Key Experimental Results

Main Results (Original Test Sets, Recall@N)

Method Texas R@1 Alps R@1 California R@1 Gobi R@1 Amazon R@1 Toshka R@1
AnyLoc 44.1 40.7 48.7 28.7 38.6 63.7
EarthLoc 55.9 58.4 58.0 51.1 47.2 72.2
EarthLoc++ 80.0 80.6 82.9 67.6 73.6 90.1
AstroLoc 96.1 98.1 97.4 94.6 93.0 99.0

On the extended test sets (more challenging, containing all queries), Recall@100 exceeds 96% across all splits.

Ablation Study

Pairwise Loss Scheme 1 Scheme 2 Scheme 3 (MUM) Texas-L R@1 Alps-L R@1
83.6 87.2
82.2 86.9
91.1 94.6
67.6 76.5
72.4 79.4

Key Findings

  • AstroLoc achieves Recall@100 above 99% on all original test sets, saturating the existing benchmarks.
  • On the more challenging extended test sets (L-variants), Recall@100 still exceeds 96%.
  • The pairwise loss and MUM loss are orthogonal—their combination substantially outperforms either component alone.
  • Unsupervised mining (Scheme 3) markedly outperforms both naïve sampling and pure clustering.
  • Zero-shot transfer to the "Lost in Space" problem yields Recall@1 of 52.7%, surpassing other methods by 45%.
  • Zero-shot transfer to historical Space Shuttle photographs (film images from 40 years ago) yields Recall@1 of 82.0%.
  • Global search (880K-image database): Recall@100 reaches 96.8%.
  • Over 500K photographs have been localized in real-world deployment; the ISS localization backlog is expected to be cleared within months.

Highlights & Insights

  • An exemplary case of data engineering: 300K weakly annotated photographs are precisely annotated through an automated pipeline, creating a valuable training resource.
  • The unsupervised mining design is elegant: one distribution guides the sampling of another, requiring no query labels whatsoever.
  • The system delivers exceptional real-world value — it is not an academic artifact but a deployed system that has already localized hundreds of thousands of photographs for NASA.
  • The model's generalization capability is remarkable: it performs excellently on domains never seen during training, including 40-year-old film photographs and micro/nano-satellite imagery.
  • The lightweight design is 10× smaller than AnyLoc yet achieves substantially superior performance.

Limitations & Future Work

  • Nighttime photographs and heavily cloud-covered images remain challenging.
  • "Earth-limb" photographs with extreme oblique angles cannot be processed (footprints become invalid).
  • The current system performs only coarse retrieval; a learned fine-grained re-ranking stage is absent.
  • Scaling to higher-resolution zoom levels may require a larger database and more efficient retrieval.
  • Timestamp bit-flips caused by cosmic rays require additional handling.
  • vs.
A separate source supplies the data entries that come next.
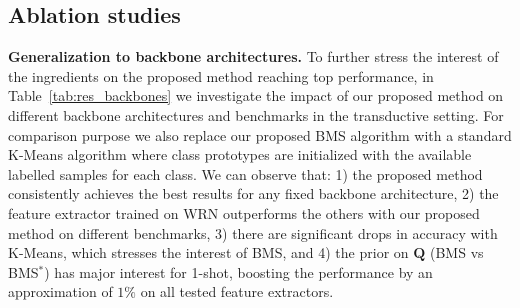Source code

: \documentclass[review]{elsarticle}
\begin{document}
\begin{table}[h!]
    \caption{1-shot and 5-shot accuracy of state-of-the-art methods when performing cross-domain classification (backbone: WRN).}
    \centering
    \label{tab:results_cross}
\end{table}

\subsection{Ablation studies}

\textbf{Generalization to backbone architectures.} To further stress the interest of the ingredients on the proposed method reaching top performance, in Table~\ref{tab:res_backbones} we investigate the impact of our proposed method on different backbone architectures and benchmarks in the transductive setting. For comparison purpose we also replace our proposed BMS algorithm with a standard K-Means algorithm where class prototypes are initialized with the available labelled samples for each class. We can observe that: 1) the proposed method consistently achieves the best results for any fixed backbone architecture, 2) the feature extractor trained on WRN outperforms the others with our proposed method on different benchmarks, 3) there are significant drops in accuracy with K-Means, which stresses the interest of BMS, and 4) the prior on $\mathbf{Q}$ (BMS vs BMS$^*$) has major interest for 1-shot, boosting the performance by an approximation of $1\%$ on all tested feature extractors.
\end{document}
EarthLoc: Under the same architecture (EarthLoc++), AstroLoc still leads by 16–27% in Recall@1, demonstrating the critical role of training data and loss design.
  • vs. AnyLoc: AnyLoc features have dimension 49,152 (requiring 235 GB storage); AstroLoc uses only 2,048 dimensions (9 GB), is 20× faster, and achieves substantially higher performance.
  • vs. UAV Localization: Although related in problem formulation, astronaut photographs face far more extreme domain gaps (oblique angles, wide field of view, ISS hardware occlusion, etc.).

Rating

  • Novelty: ⭐⭐⭐⭐ — First use of astronaut photographs to train an APL model; the unsupervised mining technique is original.
  • Experimental Thoroughness: ⭐⭐⭐⭐⭐ — Six original and six extended test sets, three cross-domain transfer tasks, comprehensive ablations, and global-scale retrieval experiments.
  • Writing Quality: ⭐⭐⭐⭐⭐ — Compelling motivation, forceful argumentation for problem significance, and clear figures and tables.
  • Value: ⭐⭐⭐⭐⭐ — A deployed system addressing a real NASA need, with both strong academic contributions and high practical impact.